Le Bloc national, dominé par les anciens combattants et les conservateurs, entend imposer une lecture patriotique de la victoire : celle d’une France unie derrière son armée et ses chefs. Le 14 juillet devient un outil idéologique : il ne s’agit pas seulement d’honorer les morts, mais de rappeler que la victoire doit justifier la politique d’après-guerre — réparations imposées à l’Allemagne, maintien d’une armée forte, exaltation de l’ordre social. En insistant sur la « revue de Vincennes » et la présence de Foch, de Millerand et de Deschanel, l’article montre bien comment l’État fait défiler non seulement ses troupes, mais aussi son récit officiel.
Le détail savoureux des trophées — du matériel allemand capturé, des fragments de statue hindoue, jusqu’aux moutons « pris » à l’ennemi — souligne le côté grotesque de cette mise en scène.
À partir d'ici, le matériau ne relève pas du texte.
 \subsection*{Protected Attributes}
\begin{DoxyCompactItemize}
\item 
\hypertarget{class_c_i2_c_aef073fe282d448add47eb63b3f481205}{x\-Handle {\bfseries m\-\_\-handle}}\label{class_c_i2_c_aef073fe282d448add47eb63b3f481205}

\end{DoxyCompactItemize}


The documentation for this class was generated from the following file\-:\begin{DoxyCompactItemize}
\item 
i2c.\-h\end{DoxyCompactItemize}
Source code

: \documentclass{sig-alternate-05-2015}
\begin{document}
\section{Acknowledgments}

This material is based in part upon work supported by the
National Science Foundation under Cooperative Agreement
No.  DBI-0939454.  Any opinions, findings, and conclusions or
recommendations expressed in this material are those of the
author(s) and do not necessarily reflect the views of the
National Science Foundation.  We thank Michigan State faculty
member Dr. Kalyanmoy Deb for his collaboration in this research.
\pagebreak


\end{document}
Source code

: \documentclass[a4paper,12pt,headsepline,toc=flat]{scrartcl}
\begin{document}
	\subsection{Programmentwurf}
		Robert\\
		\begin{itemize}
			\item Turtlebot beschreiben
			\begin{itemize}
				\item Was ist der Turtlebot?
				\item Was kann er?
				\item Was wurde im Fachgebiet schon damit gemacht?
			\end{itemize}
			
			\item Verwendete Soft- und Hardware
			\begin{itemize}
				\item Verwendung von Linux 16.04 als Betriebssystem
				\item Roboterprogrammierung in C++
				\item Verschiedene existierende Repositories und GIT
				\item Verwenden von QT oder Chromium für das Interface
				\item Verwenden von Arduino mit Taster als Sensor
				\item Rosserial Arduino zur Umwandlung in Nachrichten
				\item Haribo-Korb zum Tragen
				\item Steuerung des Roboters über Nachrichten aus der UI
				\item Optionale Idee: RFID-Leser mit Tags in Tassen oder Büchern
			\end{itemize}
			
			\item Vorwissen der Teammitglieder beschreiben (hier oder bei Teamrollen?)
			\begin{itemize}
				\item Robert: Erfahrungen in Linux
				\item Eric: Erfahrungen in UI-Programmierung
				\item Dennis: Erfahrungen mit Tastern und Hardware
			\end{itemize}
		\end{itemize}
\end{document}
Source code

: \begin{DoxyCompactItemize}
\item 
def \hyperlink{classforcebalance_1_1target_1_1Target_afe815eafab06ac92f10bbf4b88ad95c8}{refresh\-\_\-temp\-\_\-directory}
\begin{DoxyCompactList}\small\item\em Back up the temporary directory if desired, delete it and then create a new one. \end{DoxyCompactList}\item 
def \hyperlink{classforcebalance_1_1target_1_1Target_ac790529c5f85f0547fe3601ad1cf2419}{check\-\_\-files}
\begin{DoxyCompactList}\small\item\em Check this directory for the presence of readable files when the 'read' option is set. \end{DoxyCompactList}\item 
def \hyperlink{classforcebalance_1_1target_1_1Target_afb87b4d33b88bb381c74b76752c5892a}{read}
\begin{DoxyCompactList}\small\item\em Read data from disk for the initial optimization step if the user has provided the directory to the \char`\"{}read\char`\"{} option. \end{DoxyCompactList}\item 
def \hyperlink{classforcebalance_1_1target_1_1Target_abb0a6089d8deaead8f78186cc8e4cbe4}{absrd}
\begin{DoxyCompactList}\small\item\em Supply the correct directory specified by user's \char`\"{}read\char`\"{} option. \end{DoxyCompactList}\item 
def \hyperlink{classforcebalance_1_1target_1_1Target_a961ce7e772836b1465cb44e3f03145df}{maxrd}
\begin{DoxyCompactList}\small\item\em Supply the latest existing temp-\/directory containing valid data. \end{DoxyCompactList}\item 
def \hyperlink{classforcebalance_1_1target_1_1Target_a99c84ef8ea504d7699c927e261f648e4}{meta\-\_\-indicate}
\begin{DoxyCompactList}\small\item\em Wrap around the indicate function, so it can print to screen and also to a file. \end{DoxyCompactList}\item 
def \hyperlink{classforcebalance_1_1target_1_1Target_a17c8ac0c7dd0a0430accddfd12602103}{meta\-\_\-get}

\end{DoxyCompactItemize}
Le Canard se plaît à juxtaposer le tragique et le trivial : les sacrifices humains de la guerre côtoient des reliques exposées comme dans une foire. Ce mélange dénonce la marchandisation de la mémoire combattante, transformée en spectacle destiné à masquer les tensions sociales.
Car, derrière l’enthousiasme décrété, la France de 1920 est secouée par des conflits : les grèves ouvrières du printemps, la crise de la vie chère, et une profonde fracture entre les élites politiques et les classes populaires. Le Canard laisse transparaître cette dissonance : tandis que le Bloc national ordonne l’enthousiasme, beaucoup de Français subissent encore les conséquences directes de la guerre — pauvreté, chômage, logement précaire.
En dénonçant la « joie officielle » mise en scène par les autorités, le journal satirique révèle la nature politique du 14 juillet : un instrument de propagande patriotique utilisé par le Bloc national pour conforter son pouvoir et faire oublier les revendications sociales. Ainsi, le commentaire du Canard reste d’une grande actualité : il rappelle que les commémorations ne sont jamais neutres, mais toujours le reflet d’un rapport de force.